My first reaction, of course, was to apologize. For all my flaws, I hate offending the innocent, and I'm well-aware of my natural tendencies toward bombast and hyperbole.

But on reflection, I want to use that comment to make a finer point.

This blog has no complaint with those who, having examined contrary positions, choose to reject the so-called "rational" status quo in favor of the course put forth by their spiritual faith. Reason isn't the only solution to every problem, and to go looking for God by rational means alone is something akin to looking for darkness with a flashlight.

However, this blog quarrels openly with those who, having examined nothing but their own righteously insecure biases, seek to claim the moral and intellectual high ground. No amount of reason sways them, no amount of light reaches them. These people are the boors among us, and I have little remaining patience for them.

By the way, not every boor is religious. Madalyn Murray O'Hair was an atheist boor. Think up your own examples.

That said, the dominant boor species today is the fundamentalist boor, and they are easy to distinguish from their fellow congregants (be clear on the point: not all fundamentalists or evangelicals are boors). They demand that all their points be considered with delicate precision, yet they make not even a meaningful pretense of honestly considering anyone else's arguments. Each boor is convinced that the other side in any debate is somehow an agent of evil or, at best, a subhuman dupe.

Boors find evidence for mortal sins in the most commonplace actions of their opponents, yet are absolutely unaware of the mote in their own eye. They project their personalities on the world at large and find it a corrupt, vicious place. They believe their opponents to be dishonest and consequently feel no moral imperitive to honesty themselves. They misrepresent facts, slander their opponents and act as if they feel not the slightest twinge of conscience.

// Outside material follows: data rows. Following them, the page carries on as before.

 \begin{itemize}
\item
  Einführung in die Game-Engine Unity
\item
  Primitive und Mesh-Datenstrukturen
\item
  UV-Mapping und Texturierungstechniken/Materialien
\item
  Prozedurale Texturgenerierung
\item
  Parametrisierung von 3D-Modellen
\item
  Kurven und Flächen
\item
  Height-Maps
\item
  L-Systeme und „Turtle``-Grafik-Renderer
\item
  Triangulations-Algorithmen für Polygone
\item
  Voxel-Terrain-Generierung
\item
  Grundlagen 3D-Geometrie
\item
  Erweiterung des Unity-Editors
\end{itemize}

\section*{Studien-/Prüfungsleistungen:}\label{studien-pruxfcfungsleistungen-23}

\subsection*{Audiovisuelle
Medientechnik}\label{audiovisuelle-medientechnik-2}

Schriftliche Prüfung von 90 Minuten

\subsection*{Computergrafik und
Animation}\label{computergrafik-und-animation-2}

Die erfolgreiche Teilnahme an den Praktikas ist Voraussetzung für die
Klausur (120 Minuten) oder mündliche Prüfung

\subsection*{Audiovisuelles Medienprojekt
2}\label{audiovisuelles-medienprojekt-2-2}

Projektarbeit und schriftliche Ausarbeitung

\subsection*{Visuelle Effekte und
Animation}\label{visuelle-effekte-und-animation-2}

Confronted with facts and mature reflection, boors become abusive, typically engaging in a series of riotous fallacies and concluding with brutish ad hominem attacks. They can be tough opponents in discourse, as they love to latch on to a seemingly inconvenient fact and refuse to relinquish it, no matter how much evidence is stacked against them. They believe that their fervor is a virtue that will be rewarded.

Somewhere in the tortured psyche of the boor lies a sense of profound insecurity, which to me suggests something of their affinity for fundamentalism. Fundamentalism says that knowledge and achievement are nothing next to faithfulness and orthodoxy. Consequently, a Nobel-prize winning scientist may have earned his standing in the elite via his achievement, but the fundamentalist can feel superior to him thanks to his fervent True Belief, be it in Jesus or in Muhammed or Rush. This makes fundamentalism particularly attractive to people who are not "winning" any of our American cultural competitions.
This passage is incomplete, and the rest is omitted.